In preterm infants, the risk of metabolic acidosis (MA) without anion gap (AG) is high. This study focuses on MA without AG and hyperchloremia linked to exogenous intakes of chlorides (Cl-) provided by Parenteral Nutrition Solutions (PNS). In order to reduce these disorders, an alternative to Cl- is evaluated.

Methods

  • Assessment of clinical relevance: retrospective cohort study including infants <28 weeks’gestation admitted to the neonatal intensive care unit, fed with PNS from birth until day 10 and having cumulative total exogenous Cl-≥ 45 mmol/kg at day 10,
  • Identification of salt providing the majority of Cl- and its alternative,
  • Research of ways for a reliable supply,
  • Implementation in the daily practices of prescription/production.

Results

36 infants were included.
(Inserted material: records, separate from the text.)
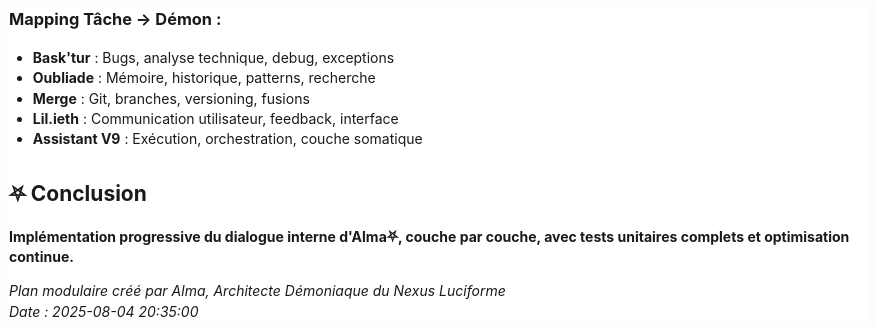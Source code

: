 ### **Mapping Tâche → Démon :**
- **Bask'tur** : Bugs, analyse technique, debug, exceptions
- **Oubliade** : Mémoire, historique, patterns, recherche
- **Merge** : Git, branches, versioning, fusions
- **Lil.ieth** : Communication utilisateur, feedback, interface
- **Assistant V9** : Exécution, orchestration, couche somatique

## ⛧ **Conclusion**

**Implémentation progressive du dialogue interne d'Alma⛧, couche par couche, avec tests unitaires complets et optimisation continue.**

*Plan modulaire créé par Alma, Architecte Démoniaque du Nexus Luciforme*  
*Date : 2025-08-04 20:35:00* 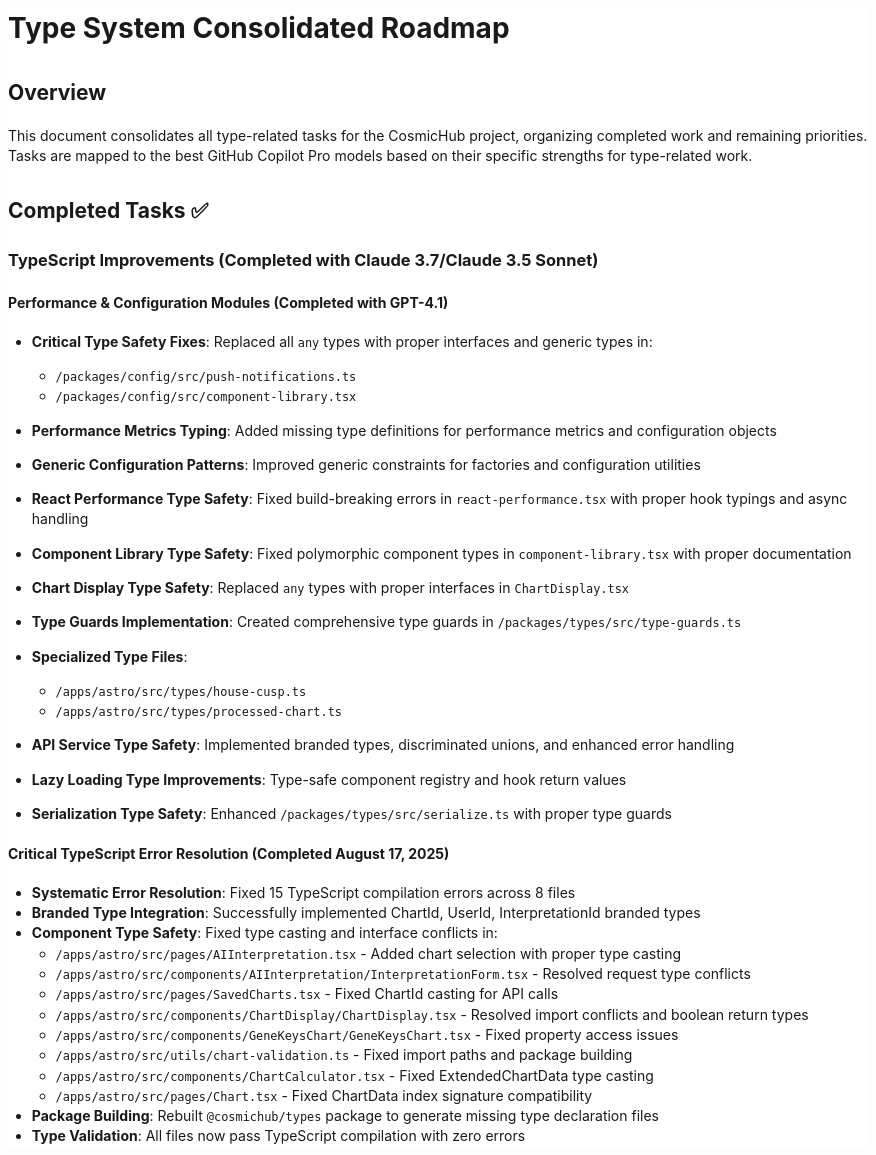 # Type System Consolidated Roadmap

## Overview

This document consolidates all type-related tasks for the CosmicHub project, organizing completed
work and remaining priorities. Tasks are mapped to the best GitHub Copilot Pro models based on their
specific strengths for type-related work.

## Completed Tasks ✅

### TypeScript Improvements (Completed with Claude 3.7/Claude 3.5 Sonnet)

#### Performance & Configuration Modules (Completed with GPT-4.1)

- **Critical Type Safety Fixes**: Replaced all `any` types with proper interfaces and generic types
  in:
  - `/packages/config/src/push-notifications.ts`
  - `/packages/config/src/component-library.tsx`
- **Performance Metrics Typing**: Added missing type definitions for performance metrics and
  configuration objects
- **Generic Configuration Patterns**: Improved generic constraints for factories and configuration
  utilities

- **React Performance Type Safety**: Fixed build-breaking errors in `react-performance.tsx` with
  proper hook typings and async handling
- **Component Library Type Safety**: Fixed polymorphic component types in `component-library.tsx`
  with proper documentation
- **Chart Display Type Safety**: Replaced `any` types with proper interfaces in `ChartDisplay.tsx`
- **Type Guards Implementation**: Created comprehensive type guards in
  `/packages/types/src/type-guards.ts`
- **Specialized Type Files**:
  - `/apps/astro/src/types/house-cusp.ts`
  - `/apps/astro/src/types/processed-chart.ts`
- **API Service Type Safety**: Implemented branded types, discriminated unions, and enhanced error
  handling
- **Lazy Loading Type Improvements**: Type-safe component registry and hook return values
- **Serialization Type Safety**: Enhanced `/packages/types/src/serialize.ts` with proper type guards

#### Critical TypeScript Error Resolution (Completed August 17, 2025)

- **Systematic Error Resolution**: Fixed 15 TypeScript compilation errors across 8 files
- **Branded Type Integration**: Successfully implemented ChartId, UserId, InterpretationId branded
  types
- **Component Type Safety**: Fixed type casting and interface conflicts in:
  - `/apps/astro/src/pages/AIInterpretation.tsx` - Added chart selection with proper type casting
  - `/apps/astro/src/components/AIInterpretation/InterpretationForm.tsx` - Resolved request type
    conflicts
  - `/apps/astro/src/pages/SavedCharts.tsx` - Fixed ChartId casting for API calls
  - `/apps/astro/src/components/ChartDisplay/ChartDisplay.tsx` - Resolved import conflicts and
    boolean return types
  - `/apps/astro/src/components/GeneKeysChart/GeneKeysChart.tsx` - Fixed property access issues
  - `/apps/astro/src/utils/chart-validation.ts` - Fixed import paths and package building
  - `/apps/astro/src/components/ChartCalculator.tsx` - Fixed ExtendedChartData type casting
  - `/apps/astro/src/pages/Chart.tsx` - Fixed ChartData index signature compatibility
- **Package Building**: Rebuilt `@cosmichub/types` package to generate missing type declaration
  files
- **Type Validation**: All files now pass TypeScript compilation with zero errors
MA were diagnosed in 24 infants: 11 were explained by exogenous intakes of Cl-; 5 by high intake of NaCl to correct extracellular dehydration; 8 by hemodynamic disorders. 10 premature infants had a hyperchloremia.

NaCl 7.5% provided 52% of the final amount of Cl versus 41% for KCl 7.4% and 7% for MgCl2 10%. The salt to substitute was NaCl. Sodium acetate was the alternative chosen for its acceptor role of H+ and its buffer capacity.

Industrial sterile injectable solution of sodium acetate was no longer available. Therefore, 2 options were possible: local production (formulation of 2mmol/ml solution and sterilisation by sterile filtration) or subcontracting. 2 hospitals agreed to sign a contract: Geneva CHU (2 mmol/ml solution in vials of 50 ml) and E. Herriot Hospital-Lyon (3 mmol/ml solution in vials of 125 ml), both of which sterilized by terminal sterilization.

Before integration into the daily practices of prescription/production, a stability study of PNS containing sodium acetate and the validation of processes must be performed.

Conclusion

The sodium acetate is a relevant and feasible alternative to NaCl. At first, subcontracting with Geneva CHU is the solution retained, as concentration and volume would better fit our needs.